Python Forum

Full Version: python-docx: preserve formatting when printing lines
You're currently viewing a stripped down version of our content. View the full version with proper formatting.
I am needing to filter out lines containing formatting like italic, bold,.... I used the following code to filter and print out those lines:

from docx import Document


def check_font(par):
    flag = {
        'bold': 0,
        'italic':0,
        'underline':0,
    }
    if par.bold:
        flag['bold'] = 1
    if par.italic: 
        flag['italic'] = 1
    if par.underline: 
        flag['underline'] = 1
    return flag
def repl(filename):
    doc = Document(filename)
    for p in doc.paragraphs:
        for par in p.runs:
            flag = check_font(par)
            if flag['bold'] == 1:
                p.bold = True
            if flag['italic'] == 1:
                p.italic = True
            if flag['underline'] == 1:
                p.underline = True
        p.text = u" ".join(par.text)
    doc.save('test.docx')
repl('tstt.docx')
my input_file tstt.docx:
Quote:This is example text:
- This is bold text
- I need change it to bold
- How way to do that
- This is italics text


but when i save them to test.docx file they lose their original format:

Quote:bold text
change it to bold
to do that
italics text


what should i do if i want to print those lines and keep the formatting?
Line 28 will make p.text a str object because you use .join().
Got to keep it a docx object or will lose all formatting.
The program in the original post does not produce the posted results when I run it.

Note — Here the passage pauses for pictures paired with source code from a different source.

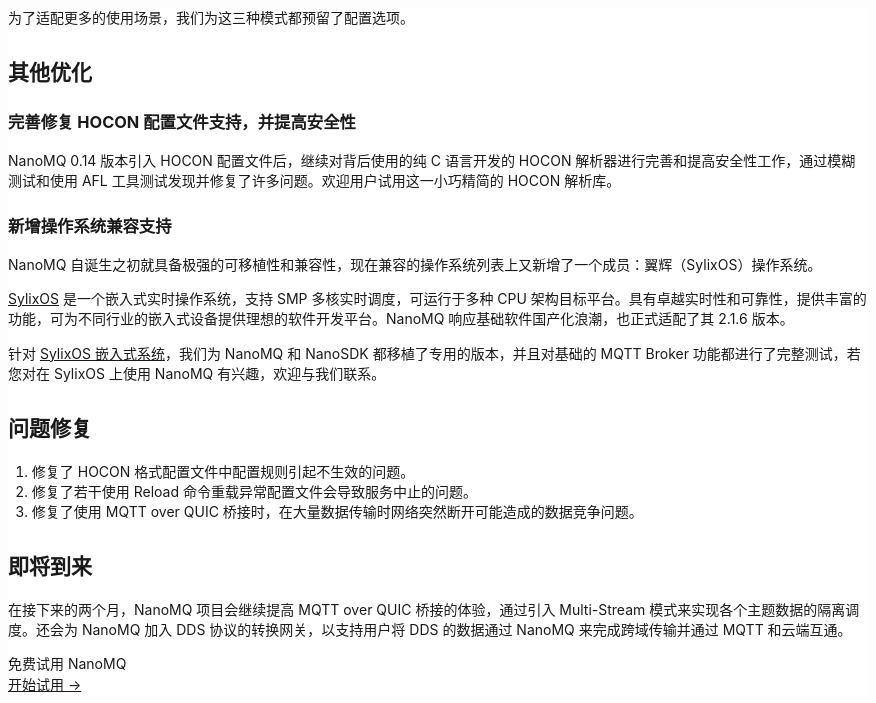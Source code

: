 为了适配更多的使用场景，我们为这三种模式都预留了配置选项。


## 其他优化

### 完善修复 HOCON 配置文件支持，并提高安全性

NanoMQ 0.14 版本引入 HOCON 配置文件后，继续对背后使用的纯 C 语言开发的 HOCON 解析器进行完善和提高安全性工作，通过模糊测试和使用 AFL 工具测试发现并修复了许多问题。欢迎用户试用这一小巧精简的 HOCON 解析库。

### 新增操作系统兼容支持

NanoMQ 自诞生之初就具备极强的可移植性和兼容性，现在兼容的操作系统列表上又新增了一个成员：翼辉（SylixOS）操作系统。

[SylixOS](https://www.acoinfo.com/product/108/?category=42&subCategory=262&curCategory=108) 是一个嵌入式实时操作系统，支持 SMP 多核实时调度，可运行于多种 CPU 架构目标平台。具有卓越实时性和可靠性，提供丰富的功能，可为不同行业的嵌入式设备提供理想的软件开发平台。NanoMQ 响应基础软件国产化浪潮，也正式适配了其 2.1.6 版本。

针对 [SylixOS 嵌入式系统](https://www.acoinfo.com/product/108/?category=42&subCategory=262&curCategory=108)，我们为 NanoMQ 和 NanoSDK 都移植了专用的版本，并且对基础的 MQTT Broker 功能都进行了完整测试，若您对在 SylixOS 上使用 NanoMQ 有兴趣，欢迎与我们联系。


## 问题修复

1. 修复了 HOCON 格式配置文件中配置规则引起不生效的问题。
2. 修复了若干使用 Reload 命令重载异常配置文件会导致服务中止的问题。
3. 修复了使用 MQTT over QUIC 桥接时，在大量数据传输时网络突然断开可能造成的数据竞争问题。


## 即将到来

在接下来的两个月，NanoMQ 项目会继续提高 MQTT over QUIC 桥接的体验，通过引入 Multi-Stream 模式来实现各个主题数据的隔离调度。还会为 NanoMQ 加入 DDS 协议的转换网关，以支持用户将 DDS 的数据通过 NanoMQ 来完成跨域传输并通过 MQTT 和云端互通。



<section class="promotion">
    <div>
        免费试用 NanoMQ
    </div>
    <a href="https://www.emqx.com/zh/try?product=nanomq" class="button is-gradient px-5">开始试用 →</a>
</section>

Using a dictionary is an odd way to pass return values. Why not do this?
from docx import Document

def check_font(par):
    return par.bold, par.italic, par.underline

def repl(filename):
    doc = Document(filename)
    for p in doc.paragraphs:
        for par in p.runs:
            p.bold, p.italic, p.underline = check_font(par)
        p.text = u" ".join(par.text)
    doc.save('test.docx')

repl('tstt.docx')
thanks for the answer, i use 'dict' because i can consider many cases like text having all 3 formats above. The above code also returns the same result as my original
(Jul-08-2022, 12:04 PM)snippsat Wrote: [ -> ]Line 28 will make p.text a str object because you use .join().
Got to keep it a docx object or will lose all formatting.

Quote:I don't know how to handle it, although I can use add_run but it will insert but not print what I need.